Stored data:
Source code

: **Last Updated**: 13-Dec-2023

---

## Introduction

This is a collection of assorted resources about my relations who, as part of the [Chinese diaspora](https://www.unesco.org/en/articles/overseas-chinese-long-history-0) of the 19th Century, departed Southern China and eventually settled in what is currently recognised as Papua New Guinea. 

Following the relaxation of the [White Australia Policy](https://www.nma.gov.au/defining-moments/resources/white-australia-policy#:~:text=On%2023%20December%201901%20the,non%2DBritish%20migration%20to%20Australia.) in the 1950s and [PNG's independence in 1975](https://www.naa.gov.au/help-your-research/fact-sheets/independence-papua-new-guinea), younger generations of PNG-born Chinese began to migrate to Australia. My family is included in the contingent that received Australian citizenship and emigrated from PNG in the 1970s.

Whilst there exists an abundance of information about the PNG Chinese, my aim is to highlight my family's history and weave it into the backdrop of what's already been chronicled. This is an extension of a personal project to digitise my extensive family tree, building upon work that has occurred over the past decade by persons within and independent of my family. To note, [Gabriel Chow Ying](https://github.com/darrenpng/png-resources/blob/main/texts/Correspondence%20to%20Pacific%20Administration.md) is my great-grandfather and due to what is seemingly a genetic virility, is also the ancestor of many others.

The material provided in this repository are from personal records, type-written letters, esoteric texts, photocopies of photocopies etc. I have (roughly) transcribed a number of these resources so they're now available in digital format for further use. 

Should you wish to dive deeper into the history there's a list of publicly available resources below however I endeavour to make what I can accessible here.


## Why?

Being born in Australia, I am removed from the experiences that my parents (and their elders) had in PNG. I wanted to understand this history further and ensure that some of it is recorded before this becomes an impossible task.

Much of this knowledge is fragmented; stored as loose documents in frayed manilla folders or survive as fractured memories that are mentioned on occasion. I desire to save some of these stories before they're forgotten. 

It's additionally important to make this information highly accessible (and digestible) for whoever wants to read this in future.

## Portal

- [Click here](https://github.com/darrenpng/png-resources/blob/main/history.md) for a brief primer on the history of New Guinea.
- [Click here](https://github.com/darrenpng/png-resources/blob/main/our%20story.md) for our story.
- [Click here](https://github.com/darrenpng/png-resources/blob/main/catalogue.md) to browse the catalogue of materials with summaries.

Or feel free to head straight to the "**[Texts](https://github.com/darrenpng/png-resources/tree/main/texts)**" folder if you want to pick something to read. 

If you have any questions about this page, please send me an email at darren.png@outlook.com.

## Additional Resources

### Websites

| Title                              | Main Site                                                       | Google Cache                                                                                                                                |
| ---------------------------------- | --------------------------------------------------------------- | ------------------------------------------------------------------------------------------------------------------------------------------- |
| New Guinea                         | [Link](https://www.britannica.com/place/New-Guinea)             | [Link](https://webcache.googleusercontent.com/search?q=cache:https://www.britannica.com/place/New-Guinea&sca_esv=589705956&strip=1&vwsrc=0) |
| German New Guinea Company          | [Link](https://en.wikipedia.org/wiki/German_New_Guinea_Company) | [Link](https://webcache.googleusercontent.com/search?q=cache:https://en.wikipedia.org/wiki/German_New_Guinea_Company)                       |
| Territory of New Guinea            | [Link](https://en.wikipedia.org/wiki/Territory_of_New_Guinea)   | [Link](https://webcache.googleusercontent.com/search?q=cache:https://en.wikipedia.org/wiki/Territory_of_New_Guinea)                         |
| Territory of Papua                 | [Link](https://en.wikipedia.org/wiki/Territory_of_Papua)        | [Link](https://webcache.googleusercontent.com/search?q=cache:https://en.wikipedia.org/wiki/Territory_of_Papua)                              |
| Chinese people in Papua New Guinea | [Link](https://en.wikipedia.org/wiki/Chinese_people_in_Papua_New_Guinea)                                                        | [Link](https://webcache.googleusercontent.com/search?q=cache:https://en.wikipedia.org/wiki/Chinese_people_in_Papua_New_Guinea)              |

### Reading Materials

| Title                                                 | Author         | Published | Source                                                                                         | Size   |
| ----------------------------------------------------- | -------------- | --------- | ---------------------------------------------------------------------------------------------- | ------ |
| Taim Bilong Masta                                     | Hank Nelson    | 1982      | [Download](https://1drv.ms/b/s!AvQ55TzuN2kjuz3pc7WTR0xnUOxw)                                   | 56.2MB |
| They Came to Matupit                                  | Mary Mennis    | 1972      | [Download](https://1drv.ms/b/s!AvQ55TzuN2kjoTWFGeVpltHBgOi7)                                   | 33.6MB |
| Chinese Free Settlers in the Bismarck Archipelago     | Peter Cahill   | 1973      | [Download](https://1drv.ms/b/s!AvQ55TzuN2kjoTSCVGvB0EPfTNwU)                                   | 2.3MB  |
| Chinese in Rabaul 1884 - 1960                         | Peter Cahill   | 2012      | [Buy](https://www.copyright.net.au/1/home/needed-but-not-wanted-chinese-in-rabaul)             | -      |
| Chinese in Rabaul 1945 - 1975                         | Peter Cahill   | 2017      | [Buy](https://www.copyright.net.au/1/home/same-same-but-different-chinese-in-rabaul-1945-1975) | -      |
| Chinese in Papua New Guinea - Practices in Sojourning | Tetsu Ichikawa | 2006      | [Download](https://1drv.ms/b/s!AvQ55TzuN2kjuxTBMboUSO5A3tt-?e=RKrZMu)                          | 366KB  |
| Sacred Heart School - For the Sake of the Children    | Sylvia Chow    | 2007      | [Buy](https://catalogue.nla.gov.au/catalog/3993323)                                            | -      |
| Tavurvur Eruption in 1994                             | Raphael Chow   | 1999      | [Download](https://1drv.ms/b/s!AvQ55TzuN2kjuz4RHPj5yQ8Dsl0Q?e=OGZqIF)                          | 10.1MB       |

— ASSIGNMENT —
Among the lines of the records above, count those containing the word "darrenpng", then give the number by itself.

— RESULT OF THIS EXERCISE —
5